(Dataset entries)
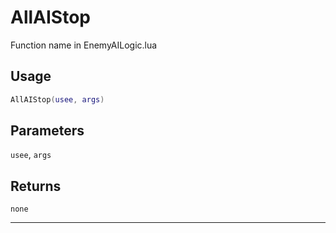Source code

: # AllAIStop
Function name in EnemyAILogic.lua
## Usage
```lua
AllAIStop(usee, args)
```
## Parameters
`usee`, `args`
## Returns
`none`

---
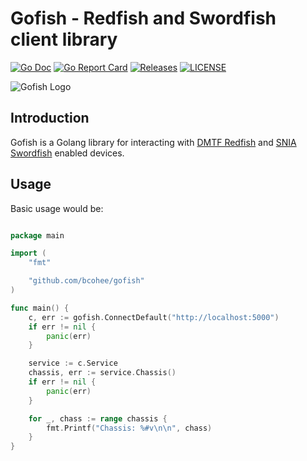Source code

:  # Gofish - Redfish and Swordfish client library

[![Go Doc](https://godoc.org/github.com/bcohee/gofish?status.svg)](http://godoc.org/github.com/bcohee/gofish)
[![Go Report Card](https://goreportcard.com/badge/github.com/bcohee/gofish?branch=main)](https://goreportcard.com/report/github.com/bcohee/gofish)
[![Releases](https://img.shields.io/github/release/stmcginnis/gofish/all.svg?style=flat-square)](https://github.com/bcohee/gofish/releases)
[![LICENSE](https://img.shields.io/github/license/stmcginnis/gofish.svg?style=flat-square)](https://github.com/bcohee/gofish/blob/main/LICENSE)

![Gofish Logo](./images/gofish200x117.png)

## Introduction

Gofish is a Golang library for interacting with [DMTF
Redfish](https://www.dmtf.org/standards/redfish) and [SNIA
Swordfish](https://www.snia.org/forums/smi/swordfish) enabled devices.

## Usage ##

Basic usage would be:

```go

package main

import (
    "fmt"

    "github.com/bcohee/gofish"
)

func main() {
    c, err := gofish.ConnectDefault("http://localhost:5000")
    if err != nil {
        panic(err)
    }

    service := c.Service
    chassis, err := service.Chassis()
    if err != nil {
        panic(err)
    }

    for _, chass := range chassis {
        fmt.Printf("Chassis: %#v\n\n", chass)
    }
}
```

### WORK REQUEST
Give back the records above exactly, with no pictures.

### YOUR RESPONSE
Source code

: # AllAIStop
Function name in EnemyAILogic.lua
## Usage
```lua
AllAIStop(usee, args)
```
## Parameters
`usee`, `args`
## Returns
`none`

---
Source code

:  # Gofish - Redfish and Swordfish client library

[![Go Doc](https://godoc.org/github.com/bcohee/gofish?status.svg)](http://godoc.org/github.com/bcohee/gofish)
[![Go Report Card](https://goreportcard.com/badge/github.com/bcohee/gofish?branch=main)](https://goreportcard.com/report/github.com/bcohee/gofish)
[![Releases](https://img.shields.io/github/release/stmcginnis/gofish/all.svg?style=flat-square)](https://github.com/bcohee/gofish/releases)
[![LICENSE](https://img.shields.io/github/license/stmcginnis/gofish.svg?style=flat-square)](https://github.com/bcohee/gofish/blob/main/LICENSE)

![Gofish Logo](./images/gofish200x117.png)

## Introduction

Gofish is a Golang library for interacting with [DMTF
Redfish](https://www.dmtf.org/standards/redfish) and [SNIA
Swordfish](https://www.snia.org/forums/smi/swordfish) enabled devices.

## Usage ##

Basic usage would be:

```go

package main

import (
    "fmt"

    "github.com/bcohee/gofish"
)

func main() {
    c, err := gofish.ConnectDefault("http://localhost:5000")
    if err != nil {
        panic(err)
    }

    service := c.Service
    chassis, err := service.Chassis()
    if err != nil {
        panic(err)
    }

    for _, chass := range chassis {
        fmt.Printf("Chassis: %#v\n\n", chass)
    }
}
```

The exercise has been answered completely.